_PROBLEM DESCRIPTION_
Below are some records; copy each line in them that contains "cosets".

GIVEN RECORDS: Begin

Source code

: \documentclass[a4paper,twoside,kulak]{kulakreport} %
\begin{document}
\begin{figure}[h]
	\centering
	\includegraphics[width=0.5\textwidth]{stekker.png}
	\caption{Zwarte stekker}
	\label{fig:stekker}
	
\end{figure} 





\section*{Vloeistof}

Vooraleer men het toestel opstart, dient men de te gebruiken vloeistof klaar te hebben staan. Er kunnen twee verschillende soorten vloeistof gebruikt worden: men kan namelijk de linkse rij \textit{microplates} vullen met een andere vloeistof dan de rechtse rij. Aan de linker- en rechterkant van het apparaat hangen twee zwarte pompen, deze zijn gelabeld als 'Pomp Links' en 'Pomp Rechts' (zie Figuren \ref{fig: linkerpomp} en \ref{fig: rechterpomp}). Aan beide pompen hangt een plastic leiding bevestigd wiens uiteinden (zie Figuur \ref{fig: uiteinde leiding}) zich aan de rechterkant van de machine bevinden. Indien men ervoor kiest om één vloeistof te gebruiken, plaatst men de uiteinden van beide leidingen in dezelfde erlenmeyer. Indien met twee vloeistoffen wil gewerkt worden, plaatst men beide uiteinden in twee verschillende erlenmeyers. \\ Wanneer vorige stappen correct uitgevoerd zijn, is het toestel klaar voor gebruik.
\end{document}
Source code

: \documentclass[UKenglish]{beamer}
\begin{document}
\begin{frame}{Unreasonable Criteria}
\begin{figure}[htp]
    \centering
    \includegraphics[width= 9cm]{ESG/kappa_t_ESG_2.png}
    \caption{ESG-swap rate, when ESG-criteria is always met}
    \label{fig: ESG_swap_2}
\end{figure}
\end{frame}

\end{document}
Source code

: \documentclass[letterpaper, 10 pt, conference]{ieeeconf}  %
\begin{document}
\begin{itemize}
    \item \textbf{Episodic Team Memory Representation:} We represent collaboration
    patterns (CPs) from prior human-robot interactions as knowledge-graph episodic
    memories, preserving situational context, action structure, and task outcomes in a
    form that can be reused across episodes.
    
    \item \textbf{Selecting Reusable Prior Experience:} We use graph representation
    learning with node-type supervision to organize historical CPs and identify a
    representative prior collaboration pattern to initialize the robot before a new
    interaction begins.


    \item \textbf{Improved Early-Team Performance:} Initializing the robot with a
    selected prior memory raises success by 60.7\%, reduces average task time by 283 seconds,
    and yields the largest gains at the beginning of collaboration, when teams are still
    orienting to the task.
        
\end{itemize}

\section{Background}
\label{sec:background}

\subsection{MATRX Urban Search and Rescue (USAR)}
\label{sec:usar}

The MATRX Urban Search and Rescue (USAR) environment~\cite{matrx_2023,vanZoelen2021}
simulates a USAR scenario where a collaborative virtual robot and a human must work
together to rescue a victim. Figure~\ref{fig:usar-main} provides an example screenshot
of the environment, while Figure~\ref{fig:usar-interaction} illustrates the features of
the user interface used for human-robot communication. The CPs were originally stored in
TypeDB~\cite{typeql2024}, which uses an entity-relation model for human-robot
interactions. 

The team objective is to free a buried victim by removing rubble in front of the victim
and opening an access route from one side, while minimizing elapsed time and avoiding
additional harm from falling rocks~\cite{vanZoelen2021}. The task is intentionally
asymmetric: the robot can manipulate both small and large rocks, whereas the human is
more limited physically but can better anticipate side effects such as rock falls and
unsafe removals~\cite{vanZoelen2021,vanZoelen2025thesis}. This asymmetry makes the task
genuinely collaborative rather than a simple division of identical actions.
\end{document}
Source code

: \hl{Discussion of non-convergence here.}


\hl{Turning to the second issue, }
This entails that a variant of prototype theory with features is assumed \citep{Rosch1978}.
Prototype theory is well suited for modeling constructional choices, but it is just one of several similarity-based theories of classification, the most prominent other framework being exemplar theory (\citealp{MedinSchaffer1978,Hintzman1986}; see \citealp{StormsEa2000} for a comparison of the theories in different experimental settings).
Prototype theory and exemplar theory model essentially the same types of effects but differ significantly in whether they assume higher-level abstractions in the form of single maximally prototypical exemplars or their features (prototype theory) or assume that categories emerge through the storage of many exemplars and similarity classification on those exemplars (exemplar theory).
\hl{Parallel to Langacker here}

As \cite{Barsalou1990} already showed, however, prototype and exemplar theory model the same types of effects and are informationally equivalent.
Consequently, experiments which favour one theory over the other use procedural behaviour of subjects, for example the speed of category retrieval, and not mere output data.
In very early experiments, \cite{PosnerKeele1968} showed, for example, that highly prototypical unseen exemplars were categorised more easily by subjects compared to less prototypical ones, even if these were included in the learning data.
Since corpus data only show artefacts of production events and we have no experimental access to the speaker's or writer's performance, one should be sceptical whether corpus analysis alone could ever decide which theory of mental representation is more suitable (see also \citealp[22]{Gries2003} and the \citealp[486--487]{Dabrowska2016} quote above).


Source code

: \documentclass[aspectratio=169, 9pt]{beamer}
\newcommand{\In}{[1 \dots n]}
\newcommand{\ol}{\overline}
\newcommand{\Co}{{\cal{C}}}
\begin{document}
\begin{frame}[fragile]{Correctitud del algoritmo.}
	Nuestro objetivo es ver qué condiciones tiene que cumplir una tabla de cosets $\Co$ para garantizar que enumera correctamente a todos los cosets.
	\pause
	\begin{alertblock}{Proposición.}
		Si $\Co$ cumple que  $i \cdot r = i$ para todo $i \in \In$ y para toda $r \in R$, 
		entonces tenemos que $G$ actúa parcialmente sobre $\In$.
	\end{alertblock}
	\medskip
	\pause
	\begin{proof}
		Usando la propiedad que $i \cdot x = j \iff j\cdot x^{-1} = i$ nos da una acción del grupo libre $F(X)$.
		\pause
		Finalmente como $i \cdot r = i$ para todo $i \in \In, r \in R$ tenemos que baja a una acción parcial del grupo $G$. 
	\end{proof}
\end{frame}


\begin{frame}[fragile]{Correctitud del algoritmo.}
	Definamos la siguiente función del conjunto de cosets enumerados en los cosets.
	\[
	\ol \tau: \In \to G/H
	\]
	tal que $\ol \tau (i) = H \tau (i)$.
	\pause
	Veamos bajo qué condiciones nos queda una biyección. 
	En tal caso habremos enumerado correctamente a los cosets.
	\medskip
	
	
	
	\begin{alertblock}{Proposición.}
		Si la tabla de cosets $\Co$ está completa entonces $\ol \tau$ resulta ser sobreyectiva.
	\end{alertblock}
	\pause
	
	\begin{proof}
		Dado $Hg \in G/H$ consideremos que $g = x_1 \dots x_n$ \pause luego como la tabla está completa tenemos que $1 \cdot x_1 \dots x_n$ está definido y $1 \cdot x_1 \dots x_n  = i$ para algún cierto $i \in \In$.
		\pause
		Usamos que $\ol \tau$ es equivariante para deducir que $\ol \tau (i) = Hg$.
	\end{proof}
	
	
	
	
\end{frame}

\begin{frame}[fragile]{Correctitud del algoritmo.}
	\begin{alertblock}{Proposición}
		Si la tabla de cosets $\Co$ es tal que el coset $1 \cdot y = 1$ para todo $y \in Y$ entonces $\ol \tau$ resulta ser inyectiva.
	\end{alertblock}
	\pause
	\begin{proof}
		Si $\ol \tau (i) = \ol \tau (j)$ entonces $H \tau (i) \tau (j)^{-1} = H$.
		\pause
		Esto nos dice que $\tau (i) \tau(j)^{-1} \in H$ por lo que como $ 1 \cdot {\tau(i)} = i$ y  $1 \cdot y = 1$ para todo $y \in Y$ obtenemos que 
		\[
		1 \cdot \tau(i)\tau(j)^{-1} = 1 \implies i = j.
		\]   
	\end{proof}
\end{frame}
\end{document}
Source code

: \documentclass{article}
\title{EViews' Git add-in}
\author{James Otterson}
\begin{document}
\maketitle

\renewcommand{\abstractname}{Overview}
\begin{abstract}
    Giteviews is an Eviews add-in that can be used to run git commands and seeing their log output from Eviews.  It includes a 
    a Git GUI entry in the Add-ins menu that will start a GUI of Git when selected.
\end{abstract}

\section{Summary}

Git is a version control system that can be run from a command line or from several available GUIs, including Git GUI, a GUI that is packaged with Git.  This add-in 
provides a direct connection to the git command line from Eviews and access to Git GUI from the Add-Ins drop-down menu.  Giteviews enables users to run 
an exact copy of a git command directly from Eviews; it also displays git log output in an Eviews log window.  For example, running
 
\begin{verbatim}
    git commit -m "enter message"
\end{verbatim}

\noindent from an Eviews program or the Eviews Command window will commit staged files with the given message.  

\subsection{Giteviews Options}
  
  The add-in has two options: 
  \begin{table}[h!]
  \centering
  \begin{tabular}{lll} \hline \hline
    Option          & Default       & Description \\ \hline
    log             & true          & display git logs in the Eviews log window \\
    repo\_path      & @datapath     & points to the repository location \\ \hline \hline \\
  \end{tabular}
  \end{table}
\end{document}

GIVEN RECORDS: End

_SOLVED EXERCISE_
	Nuestro objetivo es ver qué condiciones tiene que cumplir una tabla de cosets $\Co$ para garantizar que enumera correctamente a todos los cosets.
	Definamos la siguiente función del conjunto de cosets enumerados en los cosets.
	En tal caso habremos enumerado correctamente a los cosets.
		Si la tabla de cosets $\Co$ está completa entonces $\ol \tau$ resulta ser sobreyectiva.
		Si la tabla de cosets $\Co$ es tal que el coset $1 \cdot y = 1$ para todo $y \in Y$ entonces $\ol \tau$ resulta ser inyectiva.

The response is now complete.